Style Transfer
Table of Contents
1. Neural Style Transfer¶
Neural style transfer (NST) is a technique in computer vision and image synthesis that generates a new image by combining the content of one image with the style of another. The content image defines the spatial layout and objects, while the style image contributes color, texture, and brushstroke patterns.
The technique was first introduced by Gatys et al. in 2015 and has since become a foundational approach in image generation and visual creativity using deep neural networks.

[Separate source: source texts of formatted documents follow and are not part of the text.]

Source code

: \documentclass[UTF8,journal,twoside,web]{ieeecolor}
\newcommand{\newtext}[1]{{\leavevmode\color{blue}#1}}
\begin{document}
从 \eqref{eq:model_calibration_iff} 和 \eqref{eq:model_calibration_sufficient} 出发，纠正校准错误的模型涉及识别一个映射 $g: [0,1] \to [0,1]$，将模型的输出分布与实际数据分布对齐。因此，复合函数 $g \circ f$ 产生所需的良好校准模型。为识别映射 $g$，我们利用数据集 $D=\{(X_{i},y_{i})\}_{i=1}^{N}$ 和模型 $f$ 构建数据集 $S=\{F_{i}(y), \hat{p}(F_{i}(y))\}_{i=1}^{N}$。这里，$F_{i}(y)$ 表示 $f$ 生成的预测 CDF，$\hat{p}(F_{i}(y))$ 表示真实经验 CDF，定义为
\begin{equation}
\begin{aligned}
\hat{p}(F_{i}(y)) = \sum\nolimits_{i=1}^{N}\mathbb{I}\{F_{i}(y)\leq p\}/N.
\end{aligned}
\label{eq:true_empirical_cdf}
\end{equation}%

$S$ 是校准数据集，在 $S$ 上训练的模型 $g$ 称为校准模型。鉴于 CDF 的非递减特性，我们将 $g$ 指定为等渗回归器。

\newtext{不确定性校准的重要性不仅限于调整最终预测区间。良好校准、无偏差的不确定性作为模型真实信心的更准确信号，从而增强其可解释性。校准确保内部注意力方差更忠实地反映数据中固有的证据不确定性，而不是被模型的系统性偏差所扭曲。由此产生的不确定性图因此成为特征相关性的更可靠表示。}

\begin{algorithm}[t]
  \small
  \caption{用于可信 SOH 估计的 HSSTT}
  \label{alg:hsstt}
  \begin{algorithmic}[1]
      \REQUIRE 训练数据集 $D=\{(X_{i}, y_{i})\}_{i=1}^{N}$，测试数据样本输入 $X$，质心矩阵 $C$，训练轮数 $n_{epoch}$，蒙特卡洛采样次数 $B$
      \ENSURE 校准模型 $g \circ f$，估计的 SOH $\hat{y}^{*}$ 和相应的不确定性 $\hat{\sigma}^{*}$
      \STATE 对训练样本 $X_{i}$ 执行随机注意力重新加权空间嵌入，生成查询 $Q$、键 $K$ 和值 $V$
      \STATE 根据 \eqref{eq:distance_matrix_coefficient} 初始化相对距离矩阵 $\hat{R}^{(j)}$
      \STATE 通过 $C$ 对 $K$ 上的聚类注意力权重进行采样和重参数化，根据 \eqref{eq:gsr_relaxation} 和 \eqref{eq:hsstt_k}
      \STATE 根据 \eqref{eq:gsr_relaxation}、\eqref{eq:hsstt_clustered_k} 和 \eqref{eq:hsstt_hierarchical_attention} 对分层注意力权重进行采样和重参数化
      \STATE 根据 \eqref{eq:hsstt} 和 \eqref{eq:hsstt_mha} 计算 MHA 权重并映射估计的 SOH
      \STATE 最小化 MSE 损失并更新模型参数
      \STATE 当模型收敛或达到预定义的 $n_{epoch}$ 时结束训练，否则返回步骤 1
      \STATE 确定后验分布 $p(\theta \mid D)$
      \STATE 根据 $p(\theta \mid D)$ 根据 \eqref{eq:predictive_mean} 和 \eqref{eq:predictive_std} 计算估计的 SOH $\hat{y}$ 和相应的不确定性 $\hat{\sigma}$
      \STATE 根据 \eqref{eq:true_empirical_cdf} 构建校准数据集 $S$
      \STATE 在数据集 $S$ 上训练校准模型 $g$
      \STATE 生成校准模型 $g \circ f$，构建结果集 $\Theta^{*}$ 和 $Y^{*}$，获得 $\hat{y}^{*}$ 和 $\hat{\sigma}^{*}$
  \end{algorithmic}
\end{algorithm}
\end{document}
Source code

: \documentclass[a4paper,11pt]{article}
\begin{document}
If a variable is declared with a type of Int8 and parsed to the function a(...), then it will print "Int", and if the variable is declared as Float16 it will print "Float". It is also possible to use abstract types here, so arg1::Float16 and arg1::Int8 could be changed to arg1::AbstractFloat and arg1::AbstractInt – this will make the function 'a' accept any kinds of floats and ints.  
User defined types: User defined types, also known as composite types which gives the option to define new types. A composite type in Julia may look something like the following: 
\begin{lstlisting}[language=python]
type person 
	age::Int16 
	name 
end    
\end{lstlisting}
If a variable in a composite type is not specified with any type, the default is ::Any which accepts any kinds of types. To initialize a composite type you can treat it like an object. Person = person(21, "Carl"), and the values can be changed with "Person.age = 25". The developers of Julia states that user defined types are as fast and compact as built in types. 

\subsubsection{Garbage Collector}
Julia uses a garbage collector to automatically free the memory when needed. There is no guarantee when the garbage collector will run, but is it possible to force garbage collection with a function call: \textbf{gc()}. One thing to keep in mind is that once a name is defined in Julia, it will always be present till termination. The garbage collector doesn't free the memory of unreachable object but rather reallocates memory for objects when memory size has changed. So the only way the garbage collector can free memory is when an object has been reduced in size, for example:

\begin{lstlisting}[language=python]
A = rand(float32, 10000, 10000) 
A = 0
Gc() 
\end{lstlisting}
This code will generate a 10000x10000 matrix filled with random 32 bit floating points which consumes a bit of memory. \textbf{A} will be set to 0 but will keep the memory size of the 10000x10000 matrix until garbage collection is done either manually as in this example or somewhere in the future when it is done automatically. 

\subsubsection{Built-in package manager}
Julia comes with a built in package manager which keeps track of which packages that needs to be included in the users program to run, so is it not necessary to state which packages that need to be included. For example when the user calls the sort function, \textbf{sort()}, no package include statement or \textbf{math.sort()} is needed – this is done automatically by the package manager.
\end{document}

The figure below illustrates an example of artistic style transfer. On the left is a content image of a European town, and on the right is the generated image that adopts the painting style of Vincent van Gogh’s Starry Night (shown in the inset). The result preserves the structure of the content image while expressing the texture and color palette of the style image.
1.1. Problem Definition¶
Given two input images:
- A content image $I_c$, which provides the spatial structure, layout, and objects that should be preserved
- A style image $I_s$, which contributes the textures, colors, and artistic patterns to be transferred
The objective is to synthesize a third image $I_g$ (the generated image) such that:
- The structural and semantic content in $I_g$ resembles that of $I_c$
- The visual appearance (in terms of style) of $I_g$ matches that of $I_s$
This is accomplished by optimizing a loss function that balances content and style terms. The resulting image $I_g$ is computed iteratively so that it matches the high-level features of the content image while reproducing the statistical patterns (style) extracted from the style image.
1.2. Feature Extraction using CNNs¶
Neural style transfer relies on the hierarchical representation capabilities of convolutional neural networks (CNNs), such as VGG-19 pretrained on the ImageNet dataset. These networks extract multi-scale features from images, which are useful for encoding both spatial content and visual style.
Lower convolutional layers tend to capture local structures, such as edges, textures, and basic color contrasts
Higher convolutional layers encode more abstract representations, including object shapes, part relationships, and spatial configurations
Because of this hierarchy, intermediate feature maps extracted from different layers of a CNN can be used to characterize the content and style of an image:
Content features are drawn from deeper layers, where spatial semantics are preserved
Style features are obtained by computing feature correlations (e.g., via Gram matrices) across multiple layers, capturing texture and appearance
While this interpretation is not mathematically rigorous in a strict sense, it is strongly supported by empirical results across many experiments. In practice, this layer-wise disentanglement of content and style forms the foundation for neural style transfer.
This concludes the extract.